On the other hand, if $f:X \to \mathbb R$, then the line integral of $f$ along $\lambda$ is defined as:
$$ \int_\lambda f \, ds = \lim_{|P|\to 0} \sum_{j=1}^k f(\xi_j) \Vert \lambda(t_j)-\lambda(t_{j-1}) \Vert $$
Is the integral of 1-forms a generalization of line integrals? That is, given $f:X \to \mathbb R$, is there a 1-form $\omega :X \to (\mathbb R^n)^*$ such that
$$ \int_\lambda f \, ds = \int_\lambda \omega$$
holds?
 A: No, you cannot find a $1$-form on $X$ whose restriction to the parametrized curve $\lambda$ is $ds$ (which is notation and not a $1$-form itself) for $\lambda$. (For example, note that $\int_\lambda f\,ds$ does not depend on the orientation of $\lambda$, whereas the integral of any $1$-form does.)
However, if you fix a parametrized curve $\lambda$, you can in some situations find a $1$-form whose restriction to $\lambda$ will give $ds$ for that particular curve. For example, if $X=\Bbb R^2$ and you know the outward pointing unit normal $\vec n = (P,Q)$ to $\lambda$ at points $(x,y)\in\lambda$, then you can easily check that $ds = -Q\,dx + P\,dy$. (There are analogous formulas for integrating over hypersurfaces in $\Bbb R^n$.) So, in this situation, you can compute the integral $\int_\gamma f\,ds$ by integrating the $1$-form $f(-Q\,dx + P\,dy)$. This generalizes to any surface with a Riemannian metric.
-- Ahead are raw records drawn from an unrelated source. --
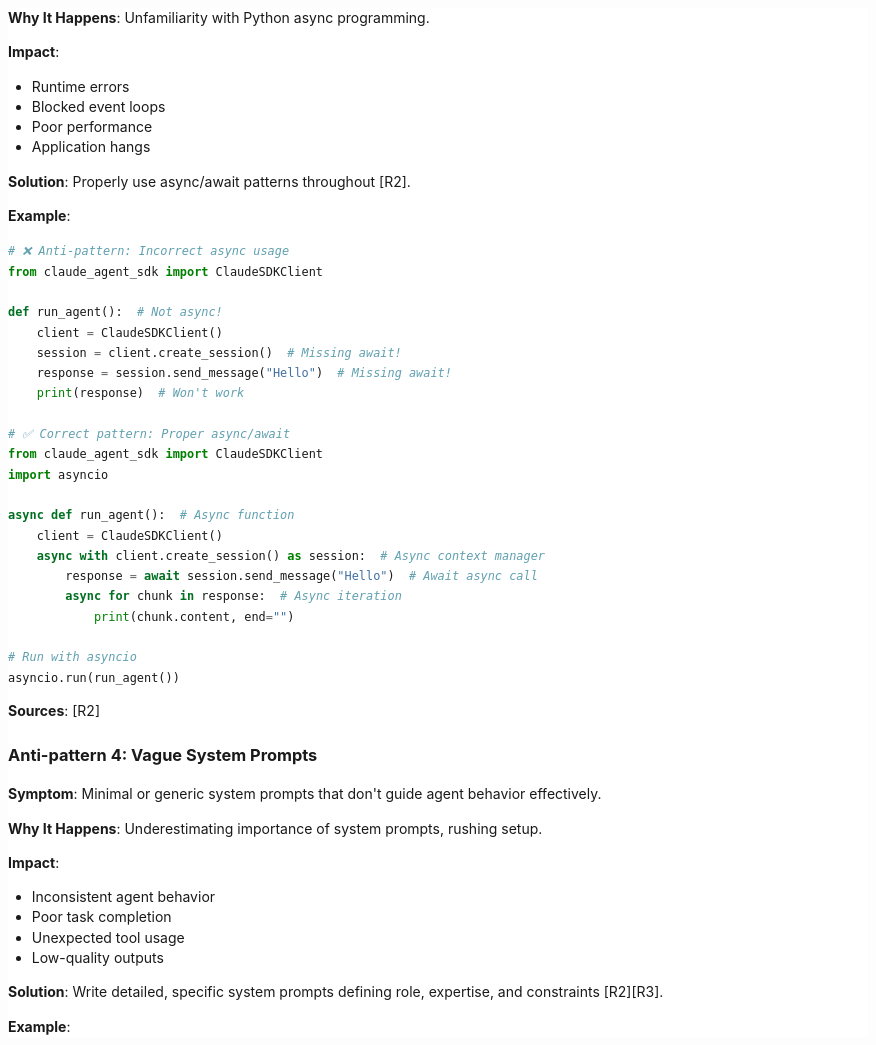 **Why It Happens**: Unfamiliarity with Python async programming.

**Impact**:
- Runtime errors
- Blocked event loops
- Poor performance
- Application hangs

**Solution**: Properly use async/await patterns throughout [R2].

**Example**:

```python
# ❌ Anti-pattern: Incorrect async usage
from claude_agent_sdk import ClaudeSDKClient

def run_agent():  # Not async!
    client = ClaudeSDKClient()
    session = client.create_session()  # Missing await!
    response = session.send_message("Hello")  # Missing await!
    print(response)  # Won't work

# ✅ Correct pattern: Proper async/await
from claude_agent_sdk import ClaudeSDKClient
import asyncio

async def run_agent():  # Async function
    client = ClaudeSDKClient()
    async with client.create_session() as session:  # Async context manager
        response = await session.send_message("Hello")  # Await async call
        async for chunk in response:  # Async iteration
            print(chunk.content, end="")

# Run with asyncio
asyncio.run(run_agent())
```

**Sources**: [R2]

### Anti-pattern 4: Vague System Prompts

**Symptom**: Minimal or generic system prompts that don't guide agent behavior effectively.

**Why It Happens**: Underestimating importance of system prompts, rushing setup.

**Impact**:
- Inconsistent agent behavior
- Poor task completion
- Unexpected tool usage
- Low-quality outputs

**Solution**: Write detailed, specific system prompts defining role, expertise, and constraints [R2][R3].

**Example**:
REMARK: As a remark way beyond the scope of this question, one of the most tantalizing features of complex differential geometry is the following. Given an $n$-dimensional complex (Kähler) manifold $X$, for every $k$ between $1$ and $n$ there is a differential ($2k$-) form that gives the induced volume element for any arbitrary $k$-dimensional complex submanifold of $X$.)